Creating a Test and Build Environment

One way to establish a strong testing culture is to start documenting all reported bugs as test cases. If every bug is converted into a test, each test is supposed to initially fail because the bug hasn't yet been fixed. As engineer fix the bugs, the software passes testing and you're on the road to developing a comprehensive regression test suite.

Once source control is in place, you can add a continuous build system that builds the software and runs tests every time code is submitted. It is essential that the latest version of a software project in source control is working completely. When the build system notifies engineers about broken code, they should drop all of their other tasks and prioritize fixing the problem:

it's usually harder to fix what's broken if there are changes to the codebase after the defect is introduced
broken software slows down the team because they must work around the breakage
release cadences, such as nightly and weekly builds, lose their values
the ability of the team to respond to a request for an emergency release becomes much more complex and difficult

Testing is one of the most profitable investments engineers can make to improve the reliability of their product. Testing isn't an activity that happens once or twice in the lifecycle of a project; it's continuous. The amount of effort required to write good tests is substantial, as is the effort to build and maintain infrastructure that promotes a strong testing culture.
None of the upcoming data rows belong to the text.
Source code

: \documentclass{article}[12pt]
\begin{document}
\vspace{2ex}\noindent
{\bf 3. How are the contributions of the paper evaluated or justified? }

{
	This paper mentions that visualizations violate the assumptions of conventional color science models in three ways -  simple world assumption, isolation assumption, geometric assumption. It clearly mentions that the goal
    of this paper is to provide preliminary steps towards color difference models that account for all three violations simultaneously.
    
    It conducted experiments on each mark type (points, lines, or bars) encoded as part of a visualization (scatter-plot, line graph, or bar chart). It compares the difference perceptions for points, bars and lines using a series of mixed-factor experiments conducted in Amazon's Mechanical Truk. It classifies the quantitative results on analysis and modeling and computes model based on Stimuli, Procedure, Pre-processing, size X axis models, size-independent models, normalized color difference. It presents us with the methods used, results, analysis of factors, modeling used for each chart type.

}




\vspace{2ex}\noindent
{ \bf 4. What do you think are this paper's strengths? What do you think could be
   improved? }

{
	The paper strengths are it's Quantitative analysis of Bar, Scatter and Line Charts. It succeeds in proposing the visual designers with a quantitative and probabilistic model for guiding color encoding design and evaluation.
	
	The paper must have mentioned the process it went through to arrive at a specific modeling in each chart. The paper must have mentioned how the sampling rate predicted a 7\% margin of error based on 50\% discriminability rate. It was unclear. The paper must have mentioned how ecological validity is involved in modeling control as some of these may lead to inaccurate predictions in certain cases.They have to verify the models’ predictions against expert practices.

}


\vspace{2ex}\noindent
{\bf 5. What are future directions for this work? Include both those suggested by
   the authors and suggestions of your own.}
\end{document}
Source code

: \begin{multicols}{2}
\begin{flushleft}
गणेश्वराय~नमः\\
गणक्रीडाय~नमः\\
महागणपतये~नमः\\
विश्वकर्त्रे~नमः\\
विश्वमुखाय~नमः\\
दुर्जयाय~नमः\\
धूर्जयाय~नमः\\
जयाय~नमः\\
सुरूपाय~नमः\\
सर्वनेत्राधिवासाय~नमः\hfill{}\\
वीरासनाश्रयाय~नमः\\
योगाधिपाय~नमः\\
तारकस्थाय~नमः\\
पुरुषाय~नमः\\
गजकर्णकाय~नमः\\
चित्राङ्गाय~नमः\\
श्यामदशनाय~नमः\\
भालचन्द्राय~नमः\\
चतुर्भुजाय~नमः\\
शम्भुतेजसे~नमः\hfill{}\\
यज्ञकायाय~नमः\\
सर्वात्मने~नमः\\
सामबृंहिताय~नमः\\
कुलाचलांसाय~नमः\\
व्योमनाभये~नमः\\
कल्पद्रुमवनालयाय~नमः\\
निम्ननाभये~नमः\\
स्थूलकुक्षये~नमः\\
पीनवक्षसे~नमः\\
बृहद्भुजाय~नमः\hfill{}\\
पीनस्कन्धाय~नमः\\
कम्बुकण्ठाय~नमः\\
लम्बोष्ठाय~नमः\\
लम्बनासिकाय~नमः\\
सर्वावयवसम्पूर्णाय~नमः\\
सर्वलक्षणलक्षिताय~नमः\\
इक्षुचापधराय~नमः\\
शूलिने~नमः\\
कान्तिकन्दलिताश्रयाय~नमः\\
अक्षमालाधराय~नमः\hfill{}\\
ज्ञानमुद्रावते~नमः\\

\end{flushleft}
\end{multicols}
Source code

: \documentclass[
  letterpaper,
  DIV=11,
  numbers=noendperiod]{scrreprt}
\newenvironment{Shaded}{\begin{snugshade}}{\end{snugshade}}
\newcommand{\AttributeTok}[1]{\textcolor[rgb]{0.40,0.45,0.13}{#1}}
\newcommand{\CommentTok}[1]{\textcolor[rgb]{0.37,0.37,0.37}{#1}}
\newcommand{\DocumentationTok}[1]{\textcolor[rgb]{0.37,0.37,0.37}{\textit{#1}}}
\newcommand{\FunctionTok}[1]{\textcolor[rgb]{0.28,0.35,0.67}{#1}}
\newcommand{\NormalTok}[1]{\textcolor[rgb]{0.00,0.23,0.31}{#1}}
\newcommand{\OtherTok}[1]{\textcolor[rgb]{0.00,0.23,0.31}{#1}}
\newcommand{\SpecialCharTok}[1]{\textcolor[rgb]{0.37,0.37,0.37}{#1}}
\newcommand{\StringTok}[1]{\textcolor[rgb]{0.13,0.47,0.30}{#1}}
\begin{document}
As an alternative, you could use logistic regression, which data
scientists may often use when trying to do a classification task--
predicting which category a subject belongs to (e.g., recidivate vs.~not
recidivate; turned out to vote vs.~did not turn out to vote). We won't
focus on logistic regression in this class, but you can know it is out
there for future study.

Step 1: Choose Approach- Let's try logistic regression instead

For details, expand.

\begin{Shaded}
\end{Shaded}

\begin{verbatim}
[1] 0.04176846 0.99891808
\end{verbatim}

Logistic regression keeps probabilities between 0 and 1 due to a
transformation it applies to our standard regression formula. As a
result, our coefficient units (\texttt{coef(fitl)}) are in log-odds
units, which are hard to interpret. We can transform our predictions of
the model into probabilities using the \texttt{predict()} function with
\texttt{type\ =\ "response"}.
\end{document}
You can't fix a problem until you understand it, and in engineering,, you can only understand a problem by measuring it

Chapter 18: Software Engineering in SRE

There are many examples with context, suggested to read the whole chapter link

Chapter 19: Load Balancing at the frontend

Let's start by reviewing 2 common traffic scenarios: a basic search request and a video upload request

the search request is sent to the nearest available data center - as measured in round-trip time (RTT) - because we want to minimize the latency on the request
the video upload stream is routed via a different path - perhaps to a link that is currently underutilized - to maximize the throughput at the expense of a latency

Some requests may be directed to a datacenter that is slightly farther away in order to keep caches warm, or non-interactive traffic may be routed to a completely different region to avoid network congestion

Load Balancing using DNS

Before a client can even send an HTTP request, it often has to look up an IP address using DNS. This provides the perfect opportunity to introduce our first layer of load balancing: DNS load balancing. The simplest solution is to return multiple A or AAAA records in the DNS reply and let the client pick an IP address arbitrarily.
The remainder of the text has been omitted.